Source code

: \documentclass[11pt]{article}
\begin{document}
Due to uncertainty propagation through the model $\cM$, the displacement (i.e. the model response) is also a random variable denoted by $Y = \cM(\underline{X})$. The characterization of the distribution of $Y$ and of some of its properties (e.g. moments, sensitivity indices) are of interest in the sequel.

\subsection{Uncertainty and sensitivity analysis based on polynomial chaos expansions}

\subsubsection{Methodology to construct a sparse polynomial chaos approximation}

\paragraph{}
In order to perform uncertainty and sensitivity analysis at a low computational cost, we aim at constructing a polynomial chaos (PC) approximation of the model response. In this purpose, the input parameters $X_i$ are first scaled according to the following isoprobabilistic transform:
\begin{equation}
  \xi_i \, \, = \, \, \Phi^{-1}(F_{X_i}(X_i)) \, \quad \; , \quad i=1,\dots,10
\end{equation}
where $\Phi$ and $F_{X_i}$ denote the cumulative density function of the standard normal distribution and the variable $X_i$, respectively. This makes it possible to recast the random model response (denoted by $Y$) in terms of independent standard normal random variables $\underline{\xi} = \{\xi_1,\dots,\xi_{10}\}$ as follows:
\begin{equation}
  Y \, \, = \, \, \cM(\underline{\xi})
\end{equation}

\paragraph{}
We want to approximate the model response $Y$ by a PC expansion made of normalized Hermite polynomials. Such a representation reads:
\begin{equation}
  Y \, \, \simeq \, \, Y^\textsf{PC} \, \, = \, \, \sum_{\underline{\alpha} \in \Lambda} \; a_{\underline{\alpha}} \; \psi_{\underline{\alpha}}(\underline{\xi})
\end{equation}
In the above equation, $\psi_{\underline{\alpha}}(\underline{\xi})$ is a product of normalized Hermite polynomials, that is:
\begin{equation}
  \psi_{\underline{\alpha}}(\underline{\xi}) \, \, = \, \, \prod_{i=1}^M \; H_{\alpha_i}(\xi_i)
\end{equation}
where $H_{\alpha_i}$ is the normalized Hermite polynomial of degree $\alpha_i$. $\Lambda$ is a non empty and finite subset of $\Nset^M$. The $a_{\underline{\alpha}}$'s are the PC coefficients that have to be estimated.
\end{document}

◇ ◇ ◇

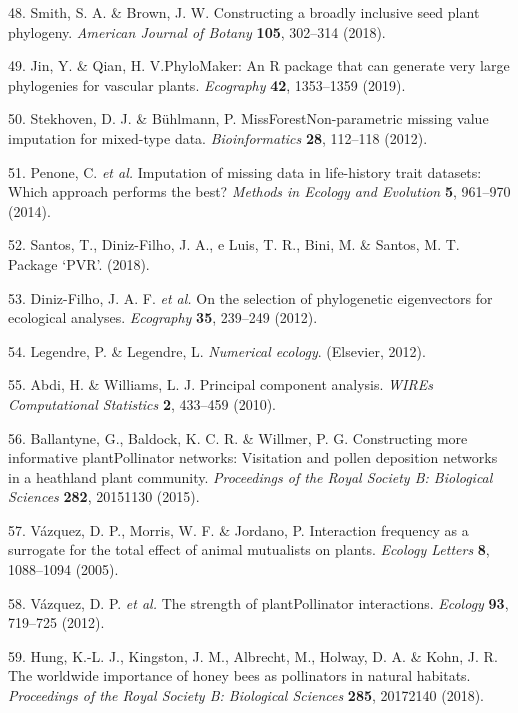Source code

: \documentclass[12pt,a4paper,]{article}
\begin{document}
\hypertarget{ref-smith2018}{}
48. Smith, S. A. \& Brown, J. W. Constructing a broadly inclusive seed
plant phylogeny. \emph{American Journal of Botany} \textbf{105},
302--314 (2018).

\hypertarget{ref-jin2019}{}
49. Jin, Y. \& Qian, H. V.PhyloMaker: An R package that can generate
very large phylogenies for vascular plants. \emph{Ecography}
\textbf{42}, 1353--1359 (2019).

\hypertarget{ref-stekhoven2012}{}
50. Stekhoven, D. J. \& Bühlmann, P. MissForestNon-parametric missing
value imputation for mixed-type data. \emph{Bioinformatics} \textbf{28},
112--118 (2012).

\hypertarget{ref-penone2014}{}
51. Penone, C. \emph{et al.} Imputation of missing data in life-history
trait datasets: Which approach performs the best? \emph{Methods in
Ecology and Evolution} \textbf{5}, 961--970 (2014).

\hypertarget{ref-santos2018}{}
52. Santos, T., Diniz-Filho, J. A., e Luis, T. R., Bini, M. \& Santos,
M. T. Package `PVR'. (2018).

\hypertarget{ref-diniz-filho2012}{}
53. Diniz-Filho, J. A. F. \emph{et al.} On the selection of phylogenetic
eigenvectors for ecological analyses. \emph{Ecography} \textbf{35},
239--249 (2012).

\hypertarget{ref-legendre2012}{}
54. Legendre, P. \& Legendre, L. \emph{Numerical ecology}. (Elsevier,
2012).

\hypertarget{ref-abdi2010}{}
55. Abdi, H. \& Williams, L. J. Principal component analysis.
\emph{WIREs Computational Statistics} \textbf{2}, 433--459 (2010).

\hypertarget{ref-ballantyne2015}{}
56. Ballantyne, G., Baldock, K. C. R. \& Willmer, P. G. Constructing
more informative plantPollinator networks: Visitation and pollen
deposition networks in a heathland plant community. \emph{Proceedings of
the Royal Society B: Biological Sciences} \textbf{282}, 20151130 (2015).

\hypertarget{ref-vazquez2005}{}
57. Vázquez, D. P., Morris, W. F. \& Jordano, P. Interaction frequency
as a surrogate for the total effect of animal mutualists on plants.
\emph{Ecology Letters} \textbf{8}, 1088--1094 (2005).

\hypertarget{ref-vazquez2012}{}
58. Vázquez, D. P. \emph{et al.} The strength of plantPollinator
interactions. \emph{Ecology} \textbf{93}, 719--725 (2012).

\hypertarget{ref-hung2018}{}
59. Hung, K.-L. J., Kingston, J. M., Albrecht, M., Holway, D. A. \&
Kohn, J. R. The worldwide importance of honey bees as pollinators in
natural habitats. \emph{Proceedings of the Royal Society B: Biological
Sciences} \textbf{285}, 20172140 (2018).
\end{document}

◇ ◇ ◇

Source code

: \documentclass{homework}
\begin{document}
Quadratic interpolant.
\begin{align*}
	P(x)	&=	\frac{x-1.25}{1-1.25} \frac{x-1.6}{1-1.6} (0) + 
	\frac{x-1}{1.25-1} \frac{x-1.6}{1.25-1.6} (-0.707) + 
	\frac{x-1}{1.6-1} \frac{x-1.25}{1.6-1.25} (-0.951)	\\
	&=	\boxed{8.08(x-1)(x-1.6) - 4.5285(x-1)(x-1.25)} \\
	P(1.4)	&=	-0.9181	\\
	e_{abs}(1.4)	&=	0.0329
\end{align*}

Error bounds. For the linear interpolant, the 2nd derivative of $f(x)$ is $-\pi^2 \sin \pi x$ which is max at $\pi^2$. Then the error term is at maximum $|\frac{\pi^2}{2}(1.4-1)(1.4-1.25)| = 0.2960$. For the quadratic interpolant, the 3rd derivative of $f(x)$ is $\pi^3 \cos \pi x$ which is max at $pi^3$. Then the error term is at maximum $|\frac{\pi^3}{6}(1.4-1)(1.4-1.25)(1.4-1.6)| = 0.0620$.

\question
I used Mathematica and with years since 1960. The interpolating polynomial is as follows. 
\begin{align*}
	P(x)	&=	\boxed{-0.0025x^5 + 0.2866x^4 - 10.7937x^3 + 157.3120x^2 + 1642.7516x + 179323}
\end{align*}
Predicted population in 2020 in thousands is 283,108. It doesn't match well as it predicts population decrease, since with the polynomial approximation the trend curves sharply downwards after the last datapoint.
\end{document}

◇ ◇ ◇

▸ **Exercise description**
Each line carrying the string "Biological" should be copied out from the entries.

▸ **Response to this task**
the Royal Society B: Biological Sciences} \textbf{282}, 20151130 (2015).
natural habitats. \emph{Proceedings of the Royal Society B: Biological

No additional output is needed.